Randall sacudió la cabeza y escuchó.

– Me hizo jurar el secreto -dijo Hennig- y concertó una entrevista para que yo me reuniera en privado con el doctor Trautmann, en Frankfurt. Yo estaba muy impresionado. El doctor Trautmann, que es uno de nuestros más notables teólogos, me puso en las manos un manuscrito y me pidió que lo leyera allí mismo, en su presencia. Lo que me dio, y que leí por vez primera, fueron las traducciones al alemán del Pergamino de Petronio y el Evangelio según Santiago. ¿Las ha leído usted?

– Hace poco.

– ¿Lo impactaron tanto como a mí?

– Me conmovieron mucho.

– Para mí fue un despertar espiritual -dijo Hennig-. No podía creer que semejante transformación interior pudiera sucederme a mí, el hombre de negocios, el comerciante, el explotador. Sin embargo, así fue. Mi escala de valores se volteó por completo. Ach, aquella fue una noche de purgatorio para mi alma. No me cabía duda de lo que debía hacer, así que acepté el encargo de imprimir la Edición Anticipada para el Púlpito. Aquello significaba renunciar a ciertas cuentas muy provechosas, aunque poco dignas. Mis ingresos bajarían notablemente, y tendría que olvidarme de Helga por el momento.

– Bueno, ¿y eso no satisfizo a sus trabajadores? -preguntó Randall una vez más.

– No, porque la mayoría de ellos no supieron el asunto, y yo no podía revelarles nada. El inspector Heldering vino en avión desde Amsterdam y estableció las más severas medidas de seguridad. Sólo un número limitado de mis antiguos obreros podría participar en el proyecto y conocer lo que se iba a imprimir. Esos son los que están separados de los demás, y tienen que guardar el secreto sobre lo que están haciendo. Pero la mayor parte de mis obreros sigue sin saber nada; ignora que he vuelto a la tradición y al trabajo fino, y que he renunciado a buena parte de mis ganancias para poder formar parte de esta aventura religiosa e histórica.

– ¿Así que van a ponerse en huelga la próxima semana?

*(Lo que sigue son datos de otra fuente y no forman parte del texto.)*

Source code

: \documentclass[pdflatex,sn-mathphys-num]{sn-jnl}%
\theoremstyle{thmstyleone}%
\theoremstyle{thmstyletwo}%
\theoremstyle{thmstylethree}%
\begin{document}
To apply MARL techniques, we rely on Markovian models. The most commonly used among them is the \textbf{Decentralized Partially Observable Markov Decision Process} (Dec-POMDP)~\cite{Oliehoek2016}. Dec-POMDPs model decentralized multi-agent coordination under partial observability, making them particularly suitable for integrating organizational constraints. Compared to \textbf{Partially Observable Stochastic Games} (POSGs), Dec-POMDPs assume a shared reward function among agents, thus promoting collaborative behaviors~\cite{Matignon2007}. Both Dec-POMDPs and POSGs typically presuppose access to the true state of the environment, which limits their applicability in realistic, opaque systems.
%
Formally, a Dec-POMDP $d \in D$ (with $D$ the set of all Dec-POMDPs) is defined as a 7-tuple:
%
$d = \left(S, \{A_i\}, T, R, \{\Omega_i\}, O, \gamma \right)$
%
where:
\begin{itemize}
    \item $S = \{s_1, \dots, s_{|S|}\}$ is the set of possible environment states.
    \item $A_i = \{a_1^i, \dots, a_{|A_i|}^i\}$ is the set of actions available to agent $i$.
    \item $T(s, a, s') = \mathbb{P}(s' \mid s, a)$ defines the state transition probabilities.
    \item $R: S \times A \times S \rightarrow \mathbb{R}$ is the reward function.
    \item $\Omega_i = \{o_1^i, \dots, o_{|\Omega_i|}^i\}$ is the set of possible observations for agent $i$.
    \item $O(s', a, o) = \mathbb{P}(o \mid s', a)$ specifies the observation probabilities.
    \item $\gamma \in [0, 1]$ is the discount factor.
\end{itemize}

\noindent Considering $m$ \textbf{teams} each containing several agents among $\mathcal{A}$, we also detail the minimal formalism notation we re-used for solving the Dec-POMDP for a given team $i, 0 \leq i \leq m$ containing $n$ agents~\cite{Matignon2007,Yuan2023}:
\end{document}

– No lo sé -dijo Hennig con una súbita sonrisa-. Lo sabré dentro de unos minutos. Estamos en el «Mainzer Hof». Atravesemos la Ludwigstrasse y vayamos al restaurante que está en el piso alto del hotel. Allí sabré la respuesta.

Desconcertado, Randall siguió al impresor hacia el hotel, donde tomaron el ascensor para el octavo piso.

Era un restaurante alegre, con una hilera de ventanas que daban al Rin, en espléndida vista, allá a lo lejos, el maître d'hôtel dio la bienvenida a Hennig y Randall con una reverencia, y rápidamente los condujo entre las filas de mesas blancas y sillas tapizadas de brocado hasta un lugar situado junto a una ventana. Un corpulento individuo, de alborotado cabello rojizo, tenía la cara miopemente hundida en lo que parecía ser un montón de documentos legales.

– Herr Zoellner, mein Freund! -gritó Hennig-. Ich will schon hoffen das Sie noch immer mein Freund sind? Ja, ich bin da, ich erwarte ihr Urteil.

El hombre corpulento se paró de un salto.

– Es freut mich Sie wieder sahen su Können, Herr Hennig.

– Pero primero, Herr Zoellner, quiero presentarle a un norteamericano llegado de Amsterdam que va a promover un libro mío muy especial. El señor Randall… el señor Zoellner, primer presidente, der este Vorsitzende, de la Industrie Gewerkschaft Druck und Papier, nuestro sindicato nacional de las artes gráficas -Hennig se volvió a Randall-. Lo saludé como amigo. Le dije que estoy aquí, en espera de su veredicto.